Shaheen Dhada, the 21-year-old woman who was temporarily detained by police last month for questioning on Facebook why Mumbai had to shut down after local leader Bal Thackeray died is back on the social-networking site.

In the wake of Mr. Thackeray’s death in November, his supporters forced shops in Mumbai, India’s financial capital, to shut their doors in respect.

Ms. Dhada took issue with this. “Today, Mumbai shuts down due to fear not due to respect!!!” she wrote on her Facebook page. A friend, Rinu Srinivasan, “liked” the comment.

Police detained both women after a local member of the Shiv Sena, a political party founded in the 1970s by Mr. Thackeray, complained about her comment. They later were released but not until police filed charges against them.

Ms. Dhada shut her Facebook account after her detention.

Her detention was widely criticized in India as a restriction of free speech.

On Saturday, almost a month after her detention, Ms. Dhada posted on her Facebook profile “I am back..!!.” Her friends welcomed her and one of them even called her a “world heroine.”

But this case has made both women cautious.

“I’ll be careful in the future,” while posting on Facebook, Ms. Dhada told India Real Time. She added that she was surprised by the furor her comment had generated.

Ms. Srinivasan was inactive on Facebook for only a week after her arrest. Ms. Srinivasan said the first two days were disturbing but now she is no longer worried. “But I am not going to post anything about political parties or controversial issues,” she said.

After widespread criticism of the arrests, the Maharashtra state government announced last month that the charges against the women will be dropped. Two police officers also were suspended for registering the case. But officially the case hasn’t been wound up. Vijay Sagar, the police officer in charge of the case said that the investigation is ongoing and he cannot say when they will close the investigation.

Still, the women are being left alone.  Ms. Dhada is applying for an MBA course and Ms. Srinivasan is hoping to study at an audio engineering institute in Chennai.

The Indian Institute of Management in Ahmedabad has invited both girls for an informal discussion with students later this month about India’s controversial  Information Technology Act.
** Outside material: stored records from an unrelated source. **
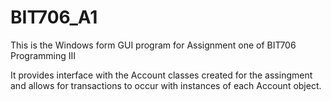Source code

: # BIT706_A1

This is the Windows form GUI program for Assignment one of BIT706 Programming III

It provides interface with the Account classes created for the assingment and allows for transactions to occur with instances of each
Account object.
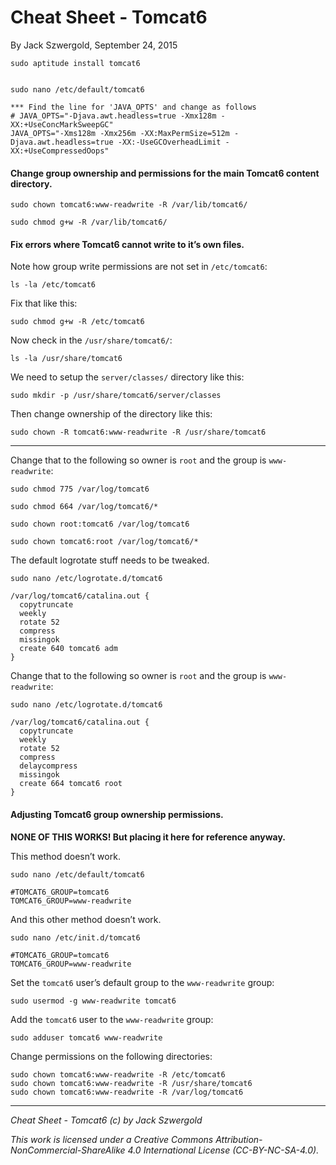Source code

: # Cheat Sheet - Tomcat6

By Jack Szwergold, September 24, 2015

    sudo aptitude install tomcat6


    sudo nano /etc/default/tomcat6

	*** Find the line for 'JAVA_OPTS' and change as follows
	# JAVA_OPTS="-Djava.awt.headless=true -Xmx128m -XX:+UseConcMarkSweepGC"
	JAVA_OPTS="-Xms128m -Xmx256m -XX:MaxPermSize=512m -Djava.awt.headless=true -XX:-UseGCOverheadLimit -XX:+UseCompressedOops"

#### Change group ownership and permissions for the main Tomcat6 content directory.

	sudo chown tomcat6:www-readwrite -R /var/lib/tomcat6/
	
	sudo chmod g+w -R /var/lib/tomcat6/

#### Fix errors where Tomcat6 cannot write to it’s own files.

Note how group write permissions are not set in `/etc/tomcat6`:

    ls -la /etc/tomcat6

Fix that like this:

    sudo chmod g+w -R /etc/tomcat6

Now check in the `/usr/share/tomcat6/`:

    ls -la /usr/share/tomcat6

We need to setup the `server/classes/` directory like this:

    sudo mkdir -p /usr/share/tomcat6/server/classes

Then change ownership of the directory like this:

    sudo chown -R tomcat6:www-readwrite -R /usr/share/tomcat6

***

Change that to the following so owner is `root` and the group is `www-readwrite`:

	sudo chmod 775 /var/log/tomcat6
	
	sudo chmod 664 /var/log/tomcat6/*
	
	sudo chown root:tomcat6 /var/log/tomcat6
	
	sudo chown tomcat6:root /var/log/tomcat6/*

The default logrotate stuff needs to be tweaked.

    sudo nano /etc/logrotate.d/tomcat6

	/var/log/tomcat6/catalina.out {
	  copytruncate
	  weekly
	  rotate 52
	  compress
	  missingok
	  create 640 tomcat6 adm
	}

Change that to the following so owner is `root` and the group is `www-readwrite`:

	sudo nano /etc/logrotate.d/tomcat6
	
	/var/log/tomcat6/catalina.out {
	  copytruncate
	  weekly
	  rotate 52
	  compress
	  delaycompress
	  missingok
	  create 664 tomcat6 root
	}


#### Adjusting Tomcat6 group ownership permissions.

**NONE OF THIS WORKS! But placing it here for reference anyway.**

This method doesn’t work.

    sudo nano /etc/default/tomcat6

	#TOMCAT6_GROUP=tomcat6
	TOMCAT6_GROUP=www-readwrite

And this other method doesn’t work.

    sudo nano /etc/init.d/tomcat6

	#TOMCAT6_GROUP=tomcat6
	TOMCAT6_GROUP=www-readwrite

Set the `tomcat6` user’s default group to the `www-readwrite` group:

	sudo usermod -g www-readwrite tomcat6

Add the `tomcat6` user to the `www-readwrite` group:

    sudo adduser tomcat6 www-readwrite

Change permissions on the following directories:

	sudo chown tomcat6:www-readwrite -R /etc/tomcat6
	sudo chown tomcat6:www-readwrite -R /usr/share/tomcat6
	sudo chown tomcat6:www-readwrite -R /var/log/tomcat6

***

*Cheat Sheet - Tomcat6 (c) by Jack Szwergold*

*This work is licensed under a Creative Commons Attribution-NonCommercial-ShareAlike 4.0 International License (CC-BY-NC-SA-4.0).*

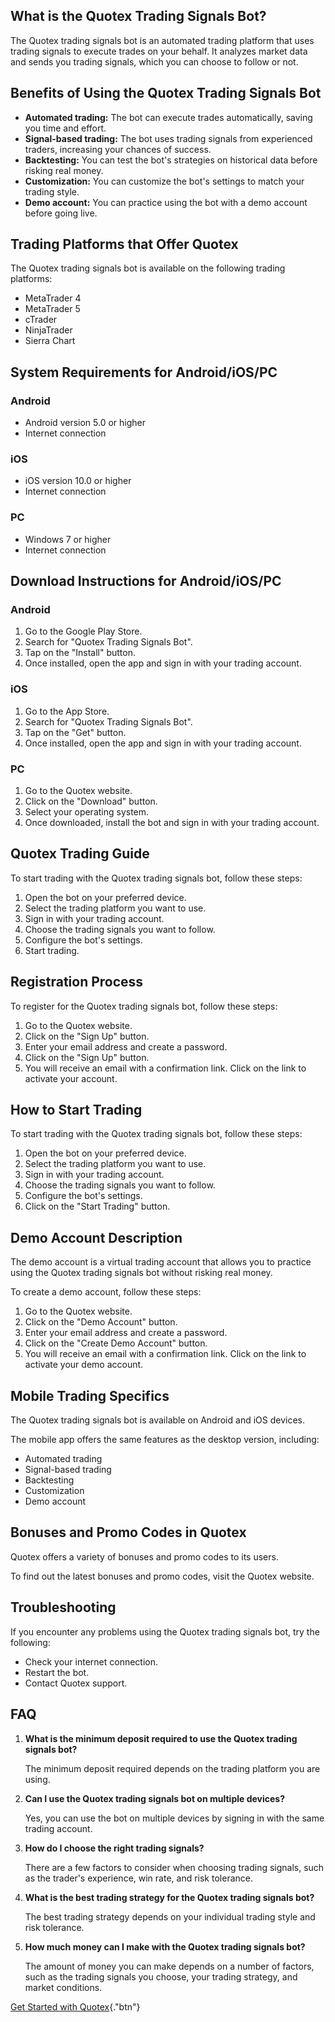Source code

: ## What is the Quotex Trading Signals Bot?

The Quotex trading signals bot is an automated trading platform that
uses trading signals to execute trades on your behalf. It analyzes
market data and sends you trading signals, which you can choose to
follow or not.

## Benefits of Using the Quotex Trading Signals Bot

-   **Automated trading:** The bot can execute trades automatically,
    saving you time and effort.
-   **Signal-based trading:** The bot uses trading signals from
    experienced traders, increasing your chances of success.
-   **Backtesting:** You can test the bot\'s strategies on historical
    data before risking real money.
-   **Customization:** You can customize the bot\'s settings to match
    your trading style.
-   **Demo account:** You can practice using the bot with a demo account
    before going live.

## Trading Platforms that Offer Quotex

The Quotex trading signals bot is available on the following trading
platforms:

-   MetaTrader 4
-   MetaTrader 5
-   cTrader
-   NinjaTrader
-   Sierra Chart

## System Requirements for Android/iOS/PC

### Android

-   Android version 5.0 or higher
-   Internet connection

### iOS

-   iOS version 10.0 or higher
-   Internet connection

### PC

-   Windows 7 or higher
-   Internet connection

## Download Instructions for Android/iOS/PC

### Android

1.  Go to the Google Play Store.
2.  Search for "Quotex Trading Signals Bot".
3.  Tap on the "Install" button.
4.  Once installed, open the app and sign in with your trading account.

### iOS

1.  Go to the App Store.
2.  Search for "Quotex Trading Signals Bot".
3.  Tap on the "Get" button.
4.  Once installed, open the app and sign in with your trading account.

### PC

1.  Go to the Quotex website.
2.  Click on the "Download" button.
3.  Select your operating system.
4.  Once downloaded, install the bot and sign in with your trading
    account.

## Quotex Trading Guide

To start trading with the Quotex trading signals bot, follow these
steps:

1.  Open the bot on your preferred device.
2.  Select the trading platform you want to use.
3.  Sign in with your trading account.
4.  Choose the trading signals you want to follow.
5.  Configure the bot\'s settings.
6.  Start trading.

## Registration Process

To register for the Quotex trading signals bot, follow these steps:

1.  Go to the Quotex website.
2.  Click on the "Sign Up" button.
3.  Enter your email address and create a password.
4.  Click on the "Sign Up" button.
5.  You will receive an email with a confirmation link. Click on the
    link to activate your account.

## How to Start Trading

To start trading with the Quotex trading signals bot, follow these
steps:

1.  Open the bot on your preferred device.
2.  Select the trading platform you want to use.
3.  Sign in with your trading account.
4.  Choose the trading signals you want to follow.
5.  Configure the bot\'s settings.
6.  Click on the "Start Trading" button.

## Demo Account Description

The demo account is a virtual trading account that allows you to
practice using the Quotex trading signals bot without risking real
money.

To create a demo account, follow these steps:

1.  Go to the Quotex website.
2.  Click on the "Demo Account" button.
3.  Enter your email address and create a password.
4.  Click on the "Create Demo Account" button.
5.  You will receive an email with a confirmation link. Click on the
    link to activate your demo account.

## Mobile Trading Specifics

The Quotex trading signals bot is available on Android and iOS devices.

The mobile app offers the same features as the desktop version,
including:

-   Automated trading
-   Signal-based trading
-   Backtesting
-   Customization
-   Demo account

## Bonuses and Promo Codes in Quotex

Quotex offers a variety of bonuses and promo codes to its users.

To find out the latest bonuses and promo codes, visit the Quotex
website.

## Troubleshooting

If you encounter any problems using the Quotex trading signals bot, try
the following:

-   Check your internet connection.
-   Restart the bot.
-   Contact Quotex support.

## FAQ

1.  **What is the minimum deposit required to use the Quotex trading
    signals bot?**

    The minimum deposit required depends on the trading platform you are
    using.

2.  **Can I use the Quotex trading signals bot on multiple devices?**

    Yes, you can use the bot on multiple devices by signing in with the
    same trading account.

3.  **How do I choose the right trading signals?**

    There are a few factors to consider when choosing trading signals,
    such as the trader\'s experience, win rate, and risk tolerance.

4.  **What is the best trading strategy for the Quotex trading signals
    bot?**

    The best trading strategy depends on your individual trading style
    and risk tolerance.

5.  **How much money can I make with the Quotex trading signals bot?**

    The amount of money you can make depends on a number of factors,
    such as the trading signals you choose, your trading strategy, and
    market conditions.

[Get Started with
Quotex](\%22https://traff.sbs/brokerqxlid\%22){."btn"}

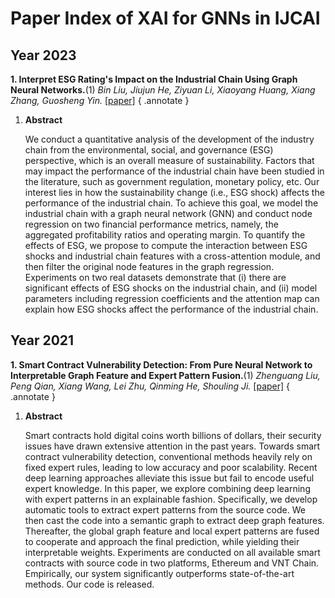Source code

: # **Paper Index of XAI for GNNs in IJCAI**

## Year 2023

**1. Interpret ESG Rating's Impact on the Industrial Chain Using Graph Neural Networks.**(1) *Bin Liu, Jiujun He, Ziyuan Li, Xiaoyang Huang, Xiang Zhang, Guosheng Yin.* [[paper]](https://www.ijcai.org/proceedings/2023/674)
{ .annotate }

1.  **Abstract**
   
    We conduct a quantitative analysis of the development of the industry chain from the environmental, social, and governance (ESG) perspective, which is an overall measure of sustainability. Factors that may impact the performance of the industrial chain have been studied in the literature, such as government regulation, monetary policy, etc. Our interest lies in how the sustainability change (i.e., ESG shock) affects the performance of the industrial chain. To achieve this goal, we model the industrial chain with a graph neural network (GNN) and conduct node regression on two financial performance metrics, namely, the aggregated profitability ratios and operating margin. To quantify the effects of ESG, we propose to compute the interaction between ESG shocks and industrial chain features with a cross-attention module, and then filter the original node features in the graph regression. Experiments on two real datasets demonstrate that (i) there are significant effects of ESG shocks on the industrial chain, and (ii) model parameters including regression coefficients and the attention map can explain how ESG shocks affect the performance of the industrial chain.

## Year 2021


**1. Smart Contract Vulnerability Detection: From Pure Neural Network to Interpretable Graph Feature and Expert Pattern Fusion.**(1) *Zhenguang Liu, Peng Qian, Xiang Wang, Lei Zhu, Qinming He, Shouling Ji.* [[paper]](https://www.ijcai.org/proceedings/2021/379)
{ .annotate }

1.  **Abstract**
   
    Smart contracts hold digital coins worth billions of dollars, their security issues have drawn extensive attention in the past years. Towards smart contract vulnerability detection, conventional methods heavily rely on fixed expert rules, leading to low accuracy and poor scalability. Recent deep learning approaches alleviate this issue but fail to encode useful expert knowledge. In this paper, we explore combining deep learning with expert patterns in an explainable fashion. Specifically, we develop automatic tools to extract expert patterns from the source code. We then cast the code into a semantic graph to extract deep graph features. Thereafter, the global graph feature and local expert patterns are fused to cooperate and approach the final prediction, while yielding their interpretable weights. Experiments are conducted on all available smart contracts with source code in two platforms, Ethereum and VNT Chain. Empirically, our system significantly outperforms state-of-the-art methods. Our code is released.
The women’s detention caused widespread criticism of Section 66 (a) of the Indian Information Technology Act, under which the two women were charged. In response, India’s telecom ministry in November introduced guidelines making it harder for police to register cases against people accused of online hate speech.

A petition challenging the constitutionality of Section 66 (a) of the IT Act will be heard in the Supreme Court on Jan. 14.